[Rendered images with source text]
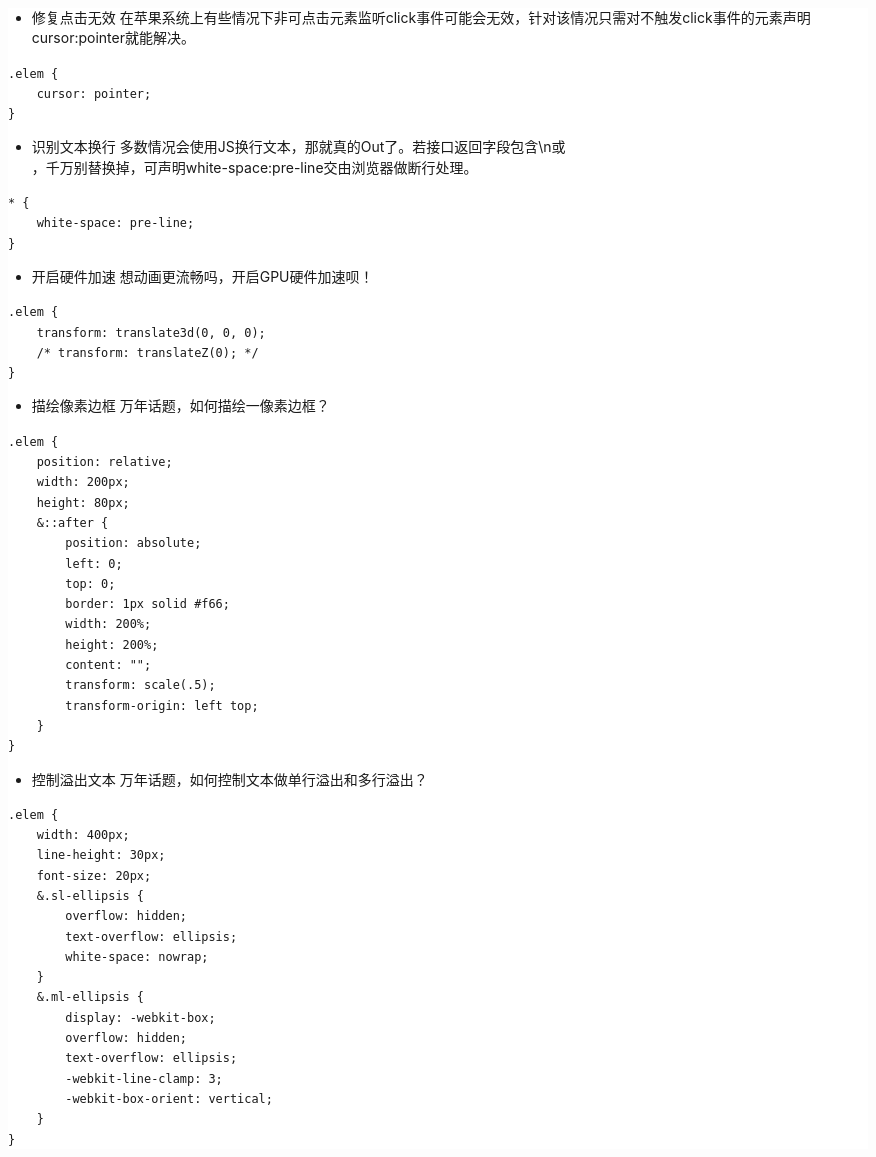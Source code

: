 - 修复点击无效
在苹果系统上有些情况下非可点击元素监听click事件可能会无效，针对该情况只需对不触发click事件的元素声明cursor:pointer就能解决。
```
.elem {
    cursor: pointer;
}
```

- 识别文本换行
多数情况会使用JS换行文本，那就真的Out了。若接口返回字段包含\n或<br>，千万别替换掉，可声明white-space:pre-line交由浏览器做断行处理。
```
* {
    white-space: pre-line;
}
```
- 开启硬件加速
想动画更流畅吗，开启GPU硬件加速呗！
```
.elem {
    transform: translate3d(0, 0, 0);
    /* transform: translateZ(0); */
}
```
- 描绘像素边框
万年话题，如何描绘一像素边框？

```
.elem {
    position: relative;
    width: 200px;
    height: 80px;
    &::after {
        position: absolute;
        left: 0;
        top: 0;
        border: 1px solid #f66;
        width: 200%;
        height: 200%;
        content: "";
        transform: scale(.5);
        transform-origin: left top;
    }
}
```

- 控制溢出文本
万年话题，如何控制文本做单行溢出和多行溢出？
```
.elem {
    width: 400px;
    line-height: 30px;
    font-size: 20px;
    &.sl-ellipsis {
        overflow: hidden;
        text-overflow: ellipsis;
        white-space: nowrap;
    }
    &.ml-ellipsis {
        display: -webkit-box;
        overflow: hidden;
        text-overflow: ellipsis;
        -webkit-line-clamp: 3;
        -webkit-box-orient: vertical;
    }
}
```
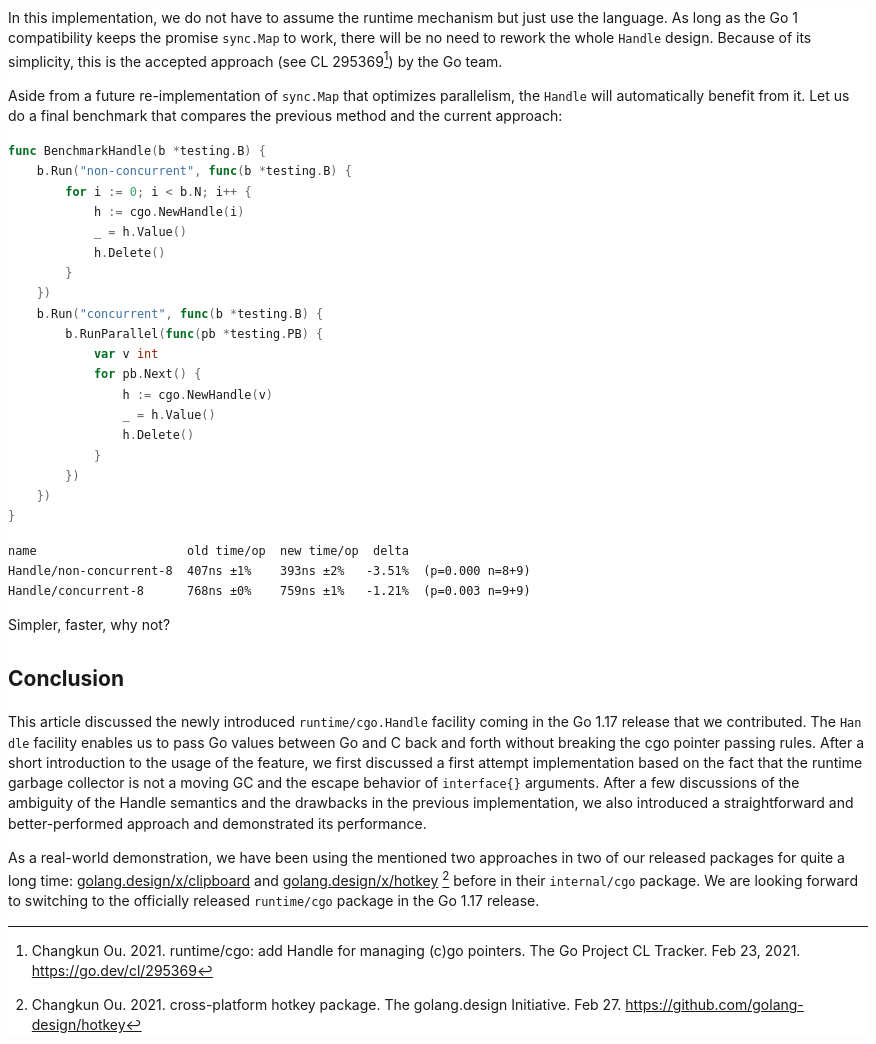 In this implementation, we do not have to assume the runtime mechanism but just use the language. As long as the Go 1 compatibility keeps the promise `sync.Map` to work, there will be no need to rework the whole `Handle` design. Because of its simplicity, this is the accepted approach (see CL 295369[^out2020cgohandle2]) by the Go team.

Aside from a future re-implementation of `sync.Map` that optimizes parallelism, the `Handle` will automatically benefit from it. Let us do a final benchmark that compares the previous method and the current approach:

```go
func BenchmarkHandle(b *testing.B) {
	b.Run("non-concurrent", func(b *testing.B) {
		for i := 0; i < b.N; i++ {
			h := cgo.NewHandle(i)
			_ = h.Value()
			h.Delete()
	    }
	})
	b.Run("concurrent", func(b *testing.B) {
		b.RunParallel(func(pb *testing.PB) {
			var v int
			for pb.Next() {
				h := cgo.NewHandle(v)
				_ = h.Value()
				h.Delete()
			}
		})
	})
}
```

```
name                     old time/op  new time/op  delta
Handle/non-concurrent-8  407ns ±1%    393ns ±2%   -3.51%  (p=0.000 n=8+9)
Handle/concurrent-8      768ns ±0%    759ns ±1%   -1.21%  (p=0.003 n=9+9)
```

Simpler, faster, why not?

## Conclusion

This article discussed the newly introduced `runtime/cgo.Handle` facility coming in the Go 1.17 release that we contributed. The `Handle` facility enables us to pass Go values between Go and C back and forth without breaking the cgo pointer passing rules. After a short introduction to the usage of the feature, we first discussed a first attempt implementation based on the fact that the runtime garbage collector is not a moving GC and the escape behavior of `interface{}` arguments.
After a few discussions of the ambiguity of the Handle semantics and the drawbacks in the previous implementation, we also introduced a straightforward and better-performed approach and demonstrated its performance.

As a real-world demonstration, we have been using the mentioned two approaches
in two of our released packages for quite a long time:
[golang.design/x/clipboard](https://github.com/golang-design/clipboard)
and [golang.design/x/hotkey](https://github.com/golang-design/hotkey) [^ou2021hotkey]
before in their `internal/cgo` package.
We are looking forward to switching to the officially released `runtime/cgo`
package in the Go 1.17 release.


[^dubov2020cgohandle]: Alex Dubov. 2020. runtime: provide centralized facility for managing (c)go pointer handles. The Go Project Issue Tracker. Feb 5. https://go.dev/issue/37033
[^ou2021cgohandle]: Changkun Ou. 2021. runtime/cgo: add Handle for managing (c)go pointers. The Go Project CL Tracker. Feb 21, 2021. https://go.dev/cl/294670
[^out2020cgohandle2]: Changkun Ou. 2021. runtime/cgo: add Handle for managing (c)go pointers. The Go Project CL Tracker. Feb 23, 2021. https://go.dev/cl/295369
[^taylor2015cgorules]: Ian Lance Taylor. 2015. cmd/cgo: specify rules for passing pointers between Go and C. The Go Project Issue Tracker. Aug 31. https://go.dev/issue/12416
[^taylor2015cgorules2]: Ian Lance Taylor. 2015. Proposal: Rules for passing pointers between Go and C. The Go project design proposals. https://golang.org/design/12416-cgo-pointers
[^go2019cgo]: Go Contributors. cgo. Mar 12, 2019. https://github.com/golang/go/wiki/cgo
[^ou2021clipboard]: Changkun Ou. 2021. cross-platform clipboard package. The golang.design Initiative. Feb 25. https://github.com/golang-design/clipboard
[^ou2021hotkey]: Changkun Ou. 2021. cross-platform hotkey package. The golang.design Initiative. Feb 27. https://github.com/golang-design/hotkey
==
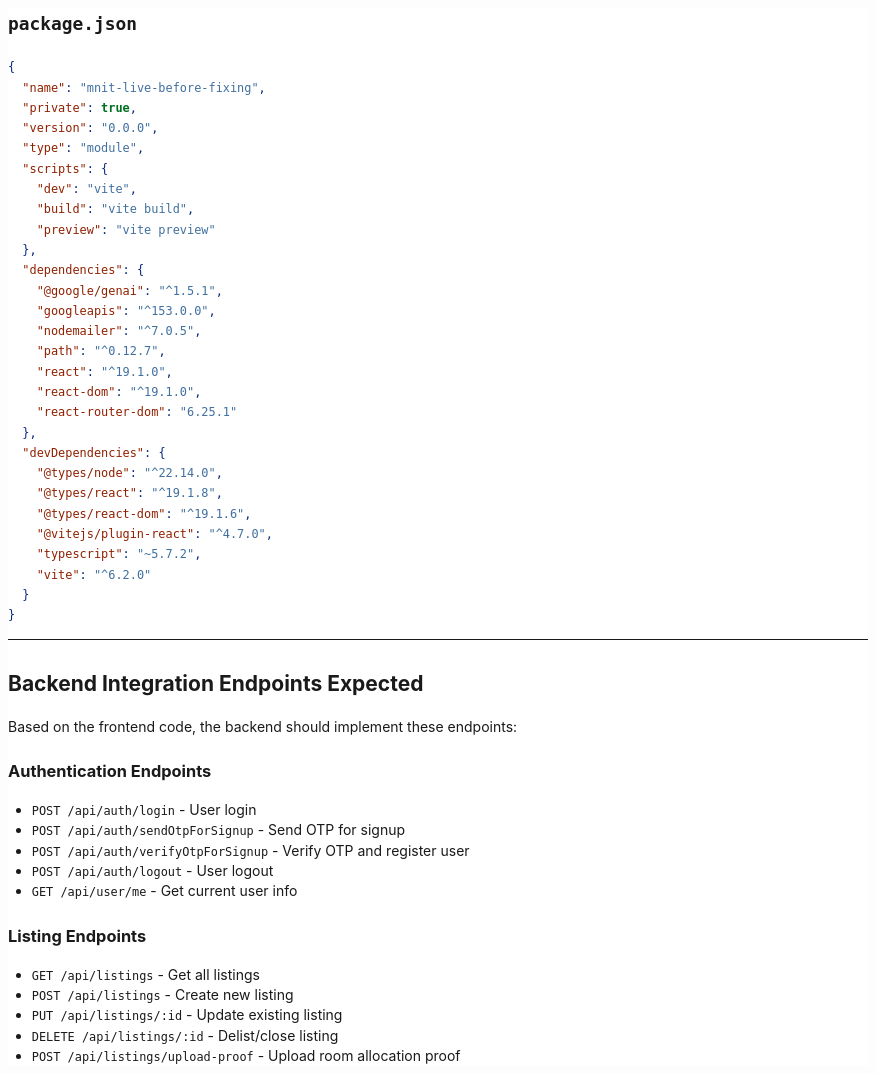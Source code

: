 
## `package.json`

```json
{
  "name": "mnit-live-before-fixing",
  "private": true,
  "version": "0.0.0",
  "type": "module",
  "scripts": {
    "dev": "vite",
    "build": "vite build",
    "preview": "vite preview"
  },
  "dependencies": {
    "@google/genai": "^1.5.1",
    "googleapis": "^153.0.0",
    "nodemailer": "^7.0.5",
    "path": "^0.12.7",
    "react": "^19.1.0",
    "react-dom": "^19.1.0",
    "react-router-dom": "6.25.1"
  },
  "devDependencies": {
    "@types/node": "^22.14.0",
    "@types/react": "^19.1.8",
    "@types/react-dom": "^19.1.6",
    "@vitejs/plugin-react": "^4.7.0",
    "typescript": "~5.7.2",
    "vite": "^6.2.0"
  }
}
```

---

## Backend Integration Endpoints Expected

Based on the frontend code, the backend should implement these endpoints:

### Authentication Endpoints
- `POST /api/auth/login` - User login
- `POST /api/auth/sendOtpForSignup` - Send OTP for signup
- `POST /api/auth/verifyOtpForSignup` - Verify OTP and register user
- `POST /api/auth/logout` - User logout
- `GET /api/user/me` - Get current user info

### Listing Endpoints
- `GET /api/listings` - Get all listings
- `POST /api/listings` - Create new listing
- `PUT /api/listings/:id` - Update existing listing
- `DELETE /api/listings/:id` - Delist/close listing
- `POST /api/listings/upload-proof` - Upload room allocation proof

# Work request
Retype only the lines above between the line with "Simpler, faster, why not?" and the line with "[^go2019cgo]: Go Contributors.", counting those two lines as well, and keep every character as it is.

# Output of the task
Simpler, faster, why not?

## Conclusion

This article discussed the newly introduced `runtime/cgo.Handle` facility coming in the Go 1.17 release that we contributed. The `Handle` facility enables us to pass Go values between Go and C back and forth without breaking the cgo pointer passing rules. After a short introduction to the usage of the feature, we first discussed a first attempt implementation based on the fact that the runtime garbage collector is not a moving GC and the escape behavior of `interface{}` arguments.
After a few discussions of the ambiguity of the Handle semantics and the drawbacks in the previous implementation, we also introduced a straightforward and better-performed approach and demonstrated its performance.

As a real-world demonstration, we have been using the mentioned two approaches
in two of our released packages for quite a long time:
[golang.design/x/clipboard](https://github.com/golang-design/clipboard)
and [golang.design/x/hotkey](https://github.com/golang-design/hotkey) [^ou2021hotkey]
before in their `internal/cgo` package.
We are looking forward to switching to the officially released `runtime/cgo`
package in the Go 1.17 release.


[^dubov2020cgohandle]: Alex Dubov. 2020. runtime: provide centralized facility for managing (c)go pointer handles. The Go Project Issue Tracker. Feb 5. https://go.dev/issue/37033
[^ou2021cgohandle]: Changkun Ou. 2021. runtime/cgo: add Handle for managing (c)go pointers. The Go Project CL Tracker. Feb 21, 2021. https://go.dev/cl/294670
[^out2020cgohandle2]: Changkun Ou. 2021. runtime/cgo: add Handle for managing (c)go pointers. The Go Project CL Tracker. Feb 23, 2021. https://go.dev/cl/295369
[^taylor2015cgorules]: Ian Lance Taylor. 2015. cmd/cgo: specify rules for passing pointers between Go and C. The Go Project Issue Tracker. Aug 31. https://go.dev/issue/12416
[^taylor2015cgorules2]: Ian Lance Taylor. 2015. Proposal: Rules for passing pointers between Go and C. The Go project design proposals. https://golang.org/design/12416-cgo-pointers
[^go2019cgo]: Go Contributors. cgo. Mar 12, 2019. https://github.com/golang/go/wiki/cgo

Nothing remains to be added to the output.